(DATA SECTION Opens)
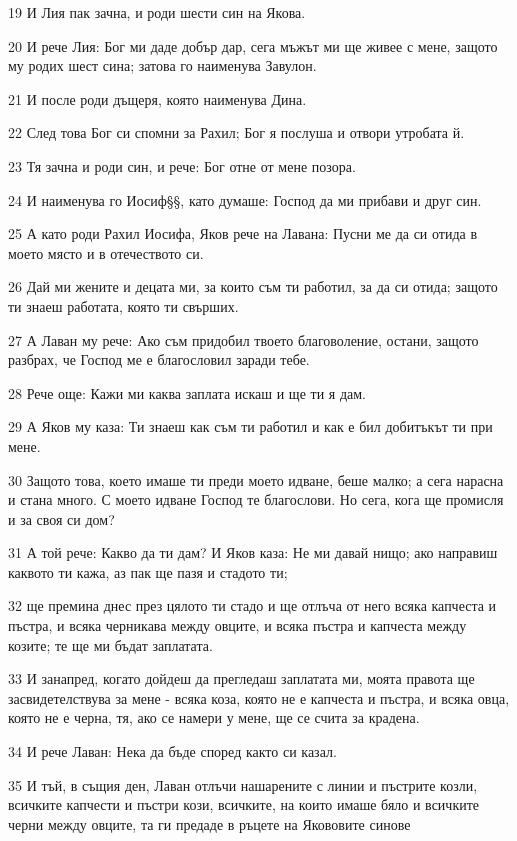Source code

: \par 19 И Лия пак зачна, и роди шести син на Якова.
\par 20 И рече Лия: Бог ми даде добър дар, сега мъжът ми ще живее с мене, защото му родих шест сина; затова го наименува Завулон.
\par 21 И после роди дъщеря, която наименува Дина.
\par 22 След това Бог си спомни за Рахил; Бог я послуша и отвори утробата й.
\par 23 Тя зачна и роди син, и рече: Бог отне от мене позора.
\par 24 И наименува го Иосиф§§, като думаше: Господ да ми прибави и друг син.
\par 25 А като роди Рахил Иосифа, Яков рече на Лавана: Пусни ме да си отида в моето място и в отечеството си.
\par 26 Дай ми жените и децата ми, за които съм ти работил, за да си отида; защото ти знаеш работата, която ти свърших.
\par 27 А Лаван му рече: Ако съм придобил твоето благоволение, остани, защото разбрах, че Господ ме е благословил заради тебе.
\par 28 Рече още: Кажи ми каква заплата искаш и ще ти я дам.
\par 29 А Яков му каза: Ти знаеш как съм ти работил и как е бил добитъкът ти при мене.
\par 30 Защото това, което имаше ти преди моето идване, беше малко; а сега нарасна и стана много. С моето идване Господ те благослови. Но сега, кога ще промисля и за своя си дом?
\par 31 А той рече: Какво да ти дам? И Яков каза: Не ми давай нищо; ако направиш каквото ти кажа, аз пак ще пазя и стадото ти;
\par 32 ще премина днес през цялото ти стадо и ще отлъча от него всяка капчеста и пъстра, и всяка черникава между овците, и всяка пъстра и капчеста между козите; те ще ми бъдат заплатата.
\par 33 И занапред, когато дойдеш да прегледаш заплатата ми, моята правота ще засвидетелствува за мене - всяка коза, която не е капчеста и пъстра, и всяка овца, която не е черна, тя, ако се намери у мене, ще се счита за крадена.
\par 34 И рече Лаван: Нека да бъде според както си казал.
\par 35 И тъй, в същия ден, Лаван отлъчи нашарените с линии и пъстрите козли, всичките капчести и пъстри кози, всичките, на които имаше бяло и всичките черни между овците, та ги предаде в ръцете на Якововите синове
(DATA SECTION Closes)
* [WORK TO COMPLETE]: All that is wanted is an exact copy of the lines above from the one with "син на Якова." through the one with "ми бъдат заплатата.", with both ends included.

* [SOLUTION TO THIS EXERCISE]:
: \par 19 И Лия пак зачна, и роди шести син на Якова.
\par 20 И рече Лия: Бог ми даде добър дар, сега мъжът ми ще живее с мене, защото му родих шест сина; затова го наименува Завулон.
\par 21 И после роди дъщеря, която наименува Дина.
\par 22 След това Бог си спомни за Рахил; Бог я послуша и отвори утробата й.
\par 23 Тя зачна и роди син, и рече: Бог отне от мене позора.
\par 24 И наименува го Иосиф§§, като думаше: Господ да ми прибави и друг син.
\par 25 А като роди Рахил Иосифа, Яков рече на Лавана: Пусни ме да си отида в моето място и в отечеството си.
\par 26 Дай ми жените и децата ми, за които съм ти работил, за да си отида; защото ти знаеш работата, която ти свърших.
\par 27 А Лаван му рече: Ако съм придобил твоето благоволение, остани, защото разбрах, че Господ ме е благословил заради тебе.
\par 28 Рече още: Кажи ми каква заплата искаш и ще ти я дам.
\par 29 А Яков му каза: Ти знаеш как съм ти работил и как е бил добитъкът ти при мене.
\par 30 Защото това, което имаше ти преди моето идване, беше малко; а сега нарасна и стана много. С моето идване Господ те благослови. Но сега, кога ще промисля и за своя си дом?
\par 31 А той рече: Какво да ти дам? И Яков каза: Не ми давай нищо; ако направиш каквото ти кажа, аз пак ще пазя и стадото ти;
\par 32 ще премина днес през цялото ти стадо и ще отлъча от него всяка капчеста и пъстра, и всяка черникава между овците, и всяка пъстра и капчеста между козите; те ще ми бъдат заплатата.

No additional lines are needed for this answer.